Alves Vinicius M, Capuzzi Stephen J, Muratov Eugene, Braga Rodolpho C, Thornton Thomas, Fourches Denis, Strickland Judy, Kleinstreuer Nicole, Andrade Carolina H, Tropsha Alexander
Laboratory for Molecular Modeling, Division of Chemical Biology and Medicinal Chemistry, UNC Eshelman School of Pharmacy, University of North Carolina, Chapel Hill, NC, 27599, USA.
Laboratory for Molecular Modeling and Design, Faculty of Pharmacy, Federal University of Goias, Goiania, GO, 74605-170, Brazil.
Green Chem. 2016 Dec 21;18(24):6501-6515. doi: 10.1039/C6GC01836J. Epub 2016 Oct 6.
Skin sensitization is a major environmental and occupational health hazard. Although many chemicals have been evaluated in humans, there have been no efforts to model these data to date. We have compiled, curated, analyzed, and compared the available human and LLNA data. Using these data, we have developed reliable computational models and applied them for virtual screening of chemical libraries to identify putative skin sensitizers. The overall concordance between murine LLNA and human skin sensitization responses for a set of 135 unique chemicals was low (R = 28-43%), although several chemical classes had high concordance. We have succeeded to develop predictive QSAR models of all available human data with the external correct classification rate of 71%. A consensus model integrating concordant QSAR predictions and LLNA results afforded a higher CCR of 82% but at the expense of the reduced external dataset coverage (52%). We used the developed QSAR models for virtual screening of CosIng database and identified 1061 putative skin sensitizers; for seventeen of these compounds, we found published evidence of their skin sensitization effects. Models reported herein provide more accurate alternative to LLNA testing for human skin sensitization assessment across diverse chemical data. In addition, they can also be used to guide the structural optimization of toxic compounds to reduce their skin sensitization potential.
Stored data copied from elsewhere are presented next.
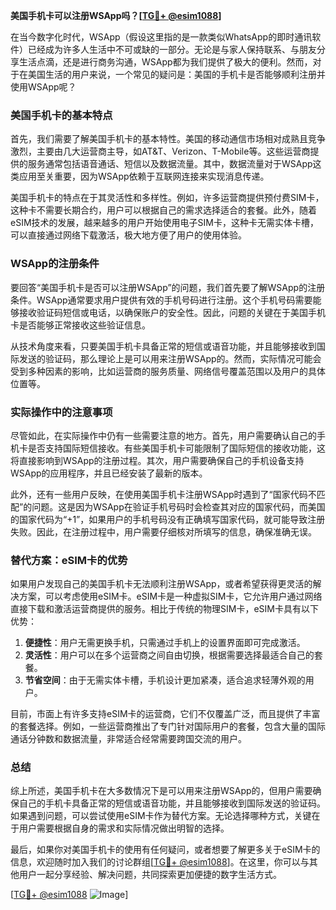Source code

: **美国手机卡可以注册WSApp吗？[[TG💪+ @esim1088](https://t.me/s/esim1088)]**

在当今数字化时代，WSApp（假设这里指的是一款类似WhatsApp的即时通讯软件）已经成为许多人生活中不可或缺的一部分。无论是与家人保持联系、与朋友分享生活点滴，还是进行商务沟通，WSApp都为我们提供了极大的便利。然而，对于在美国生活的用户来说，一个常见的疑问是：美国的手机卡是否能够顺利注册并使用WSApp呢？

### 美国手机卡的基本特点

首先，我们需要了解美国手机卡的基本特性。美国的移动通信市场相对成熟且竞争激烈，主要由几大运营商主导，如AT&T、Verizon、T-Mobile等。这些运营商提供的服务通常包括语音通话、短信以及数据流量。其中，数据流量对于WSApp这类应用至关重要，因为WSApp依赖于互联网连接来实现消息传递。

美国手机卡的特点在于其灵活性和多样性。例如，许多运营商提供预付费SIM卡，这种卡不需要长期合约，用户可以根据自己的需求选择适合的套餐。此外，随着eSIM技术的发展，越来越多的用户开始使用电子SIM卡，这种卡无需实体卡槽，可以直接通过网络下载激活，极大地方便了用户的使用体验。

### WSApp的注册条件

要回答“美国手机卡是否可以注册WSApp”的问题，我们首先要了解WSApp的注册条件。WSApp通常要求用户提供有效的手机号码进行注册。这个手机号码需要能够接收验证码短信或电话，以确保账户的安全性。因此，问题的关键在于美国手机卡是否能够正常接收这些验证信息。

从技术角度来看，只要美国手机卡具备正常的短信或语音功能，并且能够接收到国际发送的验证码，那么理论上是可以用来注册WSApp的。然而，实际情况可能会受到多种因素的影响，比如运营商的服务质量、网络信号覆盖范围以及用户的具体位置等。

### 实际操作中的注意事项

尽管如此，在实际操作中仍有一些需要注意的地方。首先，用户需要确认自己的手机卡是否支持国际短信接收。有些美国手机卡可能限制了国际短信的接收功能，这将直接影响到WSApp的注册过程。其次，用户需要确保自己的手机设备支持WSApp的应用程序，并且已经安装了最新的版本。

此外，还有一些用户反映，在使用美国手机卡注册WSApp时遇到了“国家代码不匹配”的问题。这是因为WSApp在验证手机号码时会检查其对应的国家代码，而美国的国家代码为“+1”，如果用户的手机号码没有正确填写国家代码，就可能导致注册失败。因此，在注册过程中，用户需要仔细核对所填写的信息，确保准确无误。

### 替代方案：eSIM卡的优势

如果用户发现自己的美国手机卡无法顺利注册WSApp，或者希望获得更灵活的解决方案，可以考虑使用eSIM卡。eSIM卡是一种虚拟SIM卡，它允许用户通过网络直接下载和激活运营商提供的服务。相比于传统的物理SIM卡，eSIM卡具有以下优势：

1. **便捷性**：用户无需更换手机，只需通过手机上的设置界面即可完成激活。
2. **灵活性**：用户可以在多个运营商之间自由切换，根据需要选择最适合自己的套餐。
3. **节省空间**：由于无需实体卡槽，手机设计更加紧凑，适合追求轻薄外观的用户。

目前，市面上有许多支持eSIM卡的运营商，它们不仅覆盖广泛，而且提供了丰富的套餐选择。例如，一些运营商推出了专门针对国际用户的套餐，包含大量的国际通话分钟数和数据流量，非常适合经常需要跨国交流的用户。

### 总结

综上所述，美国手机卡在大多数情况下是可以用来注册WSApp的，但用户需要确保自己的手机卡具备正常的短信或语音功能，并且能够接收到国际发送的验证码。如果遇到问题，可以尝试使用eSIM卡作为替代方案。无论选择哪种方式，关键在于用户需要根据自身的需求和实际情况做出明智的选择。

最后，如果你对美国手机卡的使用有任何疑问，或者想要了解更多关于eSIM卡的信息，欢迎随时加入我们的讨论群组[[TG💪+ @esim1088](https://t.me/s/esim1088)]。在这里，你可以与其他用户一起分享经验、解决问题，共同探索更加便捷的数字生活方式。

[[TG💪+ @esim1088](https://t.me/s/esim1088) ![Image](https://i.postimg.cc/4NQfJmqS/Snipaste-2025-05-13-00-14-12.png)]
皮肤致敏是一种主要的环境和职业健康危害。尽管已经对许多化学物质进行了人体评估,但迄今为止尚未对这些数据进行建模。我们收集、整理、分析并比较了现有的人体和LLNA数据。利用这些数据,我们开发了可靠的计算模型,并将其应用于化学文库的虚拟筛选,以识别潜在的皮肤致敏剂。对于一组135种独特的化学物质,小鼠LLNA与人体皮肤致敏反应之间的总体一致性较低(R = 28-43%),尽管有几类化学物质具有较高的一致性。我们成功地开发了所有可用人体数据的预测性QSAR模型,外部正确分类率为71%。一个整合了一致的QSAR预测和LLNA结果的共识模型提供了更高的CCR,为82%,但代价是外部数据集覆盖范围缩小(52%)。我们使用开发的QSAR模型对CosIng数据库进行虚拟筛选,识别出1061种潜在的皮肤致敏剂;对于其中17种化合物,我们发现了已发表的关于其皮肤致敏作用的证据。本文报道的模型为跨多种化学数据的人体皮肤致敏评估提供了比LLNA测试更准确的替代方法。此外,它们还可用于指导有毒化合物的结构优化,以降低其皮肤致敏潜力。